You know how knowledge just sometimes seems to filter into your mind, almost as if through osmosis? Like, one day you go to sleep, and the next day, you think that eating lots of carrots can make your night vision sharper?

Yeah, well. That’s not how learning works.

Myth 1: Eating carrots improves your eyesight.

Photo Credit: Pixabay

If this were true, why would people be walking around with glasses on their faces? You could just eat carrots and have super-vision – seems like a pretty good deal to me.

Actually, though, the carrot/vision connection is (largely) a myth, and we happen to know exactly how it started. The carrot fallacy dates back to World War 2, specifically to a (very successful) propaganda campaign waged by the British against the Germans.

During the 1940 Blitzkrieg, the German air force regularly crossed the English channel to bomb London. In response, the city would turn off power to make it harder for enemy pilots to see what they were bombing. But the English had a secret weapon – a new radar technology, called the Airborne Interception Radar, which was installed in the Royal Air Force’s planes and could detect German bombers before they’d even crossed the channel.

To keep their pilot’s methods secret, the English put it out that the reason they could see so well at night was that they’d figured out that eating loads of carrots gives you superhuman night vision. And a myth was born!

That being said, the science is settled that Vitamin A (which carrots contain) is important for your eyes. If you spend several months not eating any Vitamin A, your vision, especially your night vision, does get worse. But eating mega-doses of Vitamin A does not make your vision improve beyond normal.

Myth #2: Incoming American presidents have to swear the oath of office on the Bible.

Photo Credit: Public Domain

Just because most of them do doesn’t mean that they have to. In fact, no elected official has  to swear their oath of office on a bible – or on anything. They can use a religious text, if they want, but they could also swear on a photo album, or their favorite novel. In fact, John Quincy Adams chose to swear on a book of law, and Teddy Roosevelt was sworn in so fast after President McKinley was killed, that he didn’t even have time to find a bible.

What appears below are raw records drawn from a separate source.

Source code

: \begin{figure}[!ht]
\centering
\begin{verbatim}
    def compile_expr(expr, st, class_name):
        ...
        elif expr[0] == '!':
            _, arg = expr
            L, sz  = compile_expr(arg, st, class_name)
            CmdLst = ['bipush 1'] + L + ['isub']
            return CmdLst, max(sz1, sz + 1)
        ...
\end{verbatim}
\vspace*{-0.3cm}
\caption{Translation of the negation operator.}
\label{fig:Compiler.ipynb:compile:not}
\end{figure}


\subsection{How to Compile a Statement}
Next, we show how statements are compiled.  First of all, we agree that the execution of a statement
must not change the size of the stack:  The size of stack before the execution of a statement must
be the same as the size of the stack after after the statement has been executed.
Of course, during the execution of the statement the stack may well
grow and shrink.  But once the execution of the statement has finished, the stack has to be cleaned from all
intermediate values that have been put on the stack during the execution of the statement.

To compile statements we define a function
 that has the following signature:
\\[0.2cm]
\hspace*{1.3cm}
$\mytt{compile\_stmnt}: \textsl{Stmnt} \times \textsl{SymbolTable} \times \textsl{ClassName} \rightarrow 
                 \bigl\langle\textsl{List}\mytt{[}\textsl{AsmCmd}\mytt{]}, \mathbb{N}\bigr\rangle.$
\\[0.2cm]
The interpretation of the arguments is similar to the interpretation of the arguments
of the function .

Myth #3: There are no words in English that rhyme with orange or silver.

A chilver, I assume (I’m not good at telling what sex sheep are)
Photo Credit: Pixabay

I mean, there are no easy words that rhyme with orange or silver, but that’s not the myth, now is it? Orange has three rhymes that are technically part of the English language: sporange, a botany term meaning ‘a sac where spores are made’, Gorringe, a rare English surname, and Blorenge, which is the name of a mountain in Wales. Silver actually only has one true rhyme in English, and that is the rare word chilver, which the OED defines as ‘a ewe-lamb’.

Like I said, no easy words.

Myth #4: President Taft was so fat he got stuck in the White House bathtub.

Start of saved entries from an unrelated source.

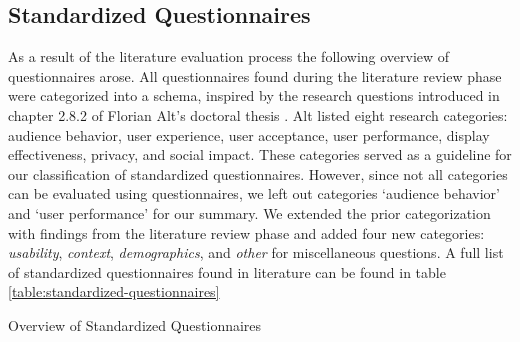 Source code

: \subsection{Standardized Questionnaires}
\label{section:questionnaires:categorization}


	As a result of the literature evaluation process the following overview of questionnaires arose. All questionnaires found during the literature review phase were categorized into a schema, inspired by the research questions introduced in chapter 2.8.2 of Florian Alt's doctoral thesis \cite{alt2013thesis}. Alt listed eight research categories: audience behavior, user experience, user acceptance, user performance, display effectiveness, privacy, and social impact. These categories served as a guideline for our classification of standardized questionnaires. However, since not all categories can be evaluated using questionnaires, we left out categories `audience behavior' and `user performance' for our summary. We extended the prior categorization with findings from the literature review phase and added four new categories: \textit{usability}, \textit{context}, \textit{demographics}, and \textit{other} for miscellaneous questions.
	A full list of standardized questionnaires found in literature can be found in table \ref{table:standardized-questionnaires}






		\begin{table}[p]
			\small
			\center
			\begin{adjustwidth}{-2cm}{}
			    
			    \caption[Standardized Questionnaires]{Overview of Standardized Questionnaires}
            \end{adjustwidth}
			\label{table:standardized-questionnaires}
		\end{table}

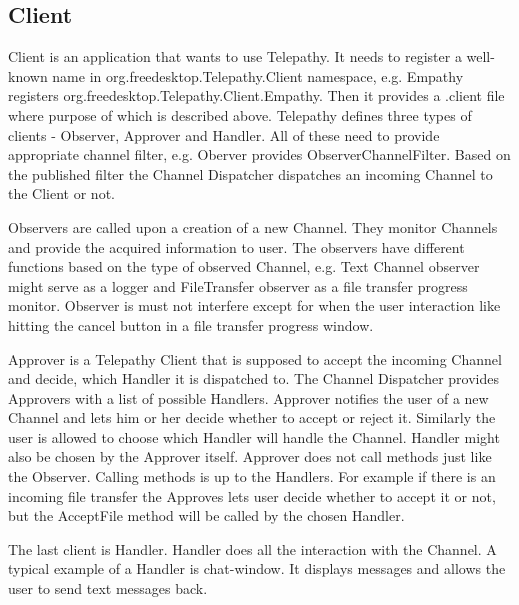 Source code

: \subsection*{Client}\label{subsect:tpClient}
Client is an application that wants to use Telepathy. It needs to register a well-known name in org.freedesktop.Telepathy.Client namespace, e.g. Empathy registers org.freedesktop.Telepathy.Client.Empathy. Then it provides a .client file where purpose of which is described above. Telepathy defines three types of clients - Observer, Approver and Handler. All of these need to provide appropriate channel filter, e.g. Oberver provides ObserverChannelFilter. Based on the published filter the Channel Dispatcher dispatches an incoming Channel to the Client or not.\cite{TPWiki}  

Observers are called upon a creation of a new Channel. They monitor Channels and provide the acquired information to user. The observers have different functions based on the type of observed Channel, e.g. Text Channel observer might serve as a logger and FileTransfer observer as a file transfer progress monitor. Observer is must not interfere except for when the user interaction like hitting the cancel button in a file transfer progress window.\cite{TPWiki}     

Approver is a Telepathy Client that is supposed to accept the incoming Channel and decide, which Handler it is dispatched to. The Channel Dispatcher provides Approvers with a list of possible Handlers. Approver notifies the user of a new Channel and lets him or her decide whether to accept or reject it. Similarly the user is allowed to choose which Handler will handle the Channel. Handler might also be chosen by the Approver itself. Approver does not call methods just like the Observer. Calling methods is up to the Handlers. For example if there is an incoming file transfer the Approves lets user decide whether to accept it or not, but the AcceptFile method will be called by the chosen Handler.\cite{TPWiki}  

The last client is Handler. Handler does all the interaction with the Channel. A typical example of a Handler is chat-window. It displays messages and allows the user to send text messages back.\cite{TPWiki}  

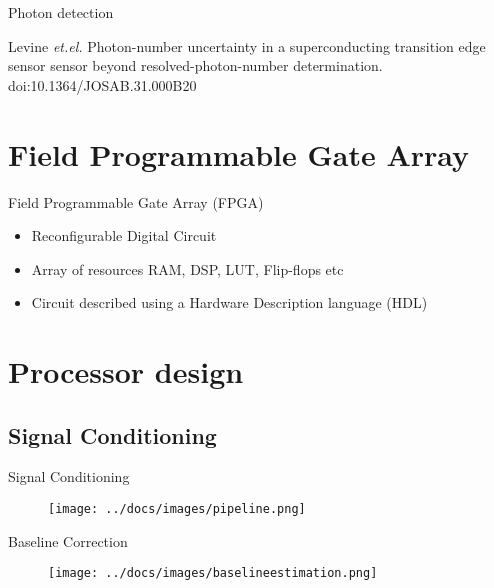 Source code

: \documentclass{beamer}
\begin{document}
\begin{frame}{Photon detection}
  \begin{figure}[!hpbt]
    \centering 
    
  \end{figure}
  \vspace{-0.8 cm}
  {\Tiny Levine \emph{et.el.} Photon-number uncertainty in a superconducting 
  transition edge sensor sensor beyond resolved-photon-number determination.  
  doi:10.1364/JOSAB.31.000B20}
\end{frame}
  
\section{Field Programmable Gate Array}
\begin{frame}{Field Programmable Gate Array (FPGA)}
  \begin{itemize}
    \item Reconfigurable Digital Circuit
    \item Array of resources RAM, DSP, LUT, Flip-flops etc
    \item Circuit described using a Hardware Description language (HDL) 
  \end{itemize}
\end{frame}

\section{Processor design}

\subsection{Signal Conditioning}

\begin{frame}{Signal Conditioning}
  \begin{figure}[!hpbt]
    \centering
    \texttt{[image: ../docs/images/pipeline.png]}
  \end{figure}
\end{frame}

\begin{frame}{Baseline Correction}
  \begin{figure}[!hpbt]
    \centering
    \texttt{[image: ../docs/images/baselineestimation.png]}
  \end{figure}
\end{frame}
\end{document}
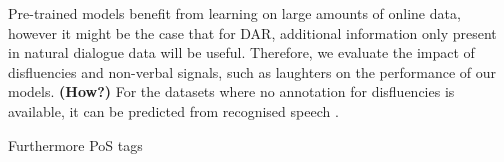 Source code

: \documentclass[11pt,a4paper,headings=standardclasses]{article}
\begin{document}
  Pre-trained models benefit from learning on large amounts of online data, however it might be the case that for DAR, additional information only present in natural dialogue data will be useful. Therefore, we evaluate the impact of disfluencies and non-verbal signals, such as laughters on the performance of our models. \textbf{(How?)} For the datasets where no annotation for disfluencies is available, it can be predicted from recognised speech \citep{hough2017joint,shalyminov2018multi}.
  
  Furthermore PoS tags

{}

\end{document}
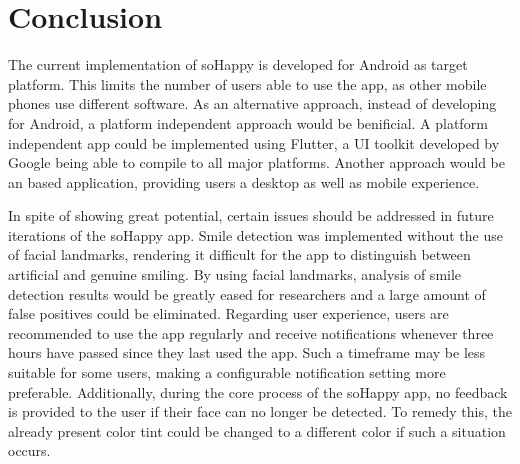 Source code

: \section{Conclusion} \label{sec:conclusion}

The current implementation of soHappy is developed for Android as target
platform. This limits the number of users able to use the app, as other 
mobile phones use different software. As an alternative approach, instead of
developing for Android, a platform independent approach would be benificial.
A platform independent app could be implemented using Flutter, a UI toolkit 
developed by Google being able to compile to all major platforms. Another
approach would be an based application, providing users a desktop as well as
mobile experience.

In spite of showing great potential, certain issues should be addressed in future
iterations of the soHappy app. Smile detection was implemented without the use of
facial landmarks, rendering it difficult for the app to distinguish between artificial
and genuine smiling. By using facial landmarks, analysis of smile detection results
would be greatly eased for researchers and a large amount of false positives
could be eliminated. Regarding user experience, users are recommended to use the app 
regularly and receive notifications whenever three hours have passed since they last
used the app. Such a timeframe may be less suitable for some users, making a
configurable notification setting more preferable. Additionally, during the core
process of the soHappy app, no feedback is provided to the user if their face can
no longer be detected. To remedy this, the already present color tint could be
changed to a different color if such a situation occurs.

Taft’s tub with four men easily seated inside it.
Photo Credit: National Park Service

This myth first arose around twenty years after Taft left office, written in a 1934 memoir, 42 Years in the White House, by Ike Hoover, a White House usher.

But because Taft was definitely the largest US president ever (he weighed in at 350 lbs.), a specially crafted tub was installed in the White House just for him – one so big, it was impossible for him to get stuck inside. The tub had to be specially ordered and made – it was at the time the largest porcelain tub ever made for anyone – because there was no commercially available basin that fit him comfortably. It ended up being over 7 feet long, over 3 feet wide, and it weighed an actual ton.

Myth #5: You can sink all the way under in quicksand.

Photo Credit: iStock

Given how often movies of the 80s and 90s featured quicksand, it certainly seemed like it would be more of a hazard than it is.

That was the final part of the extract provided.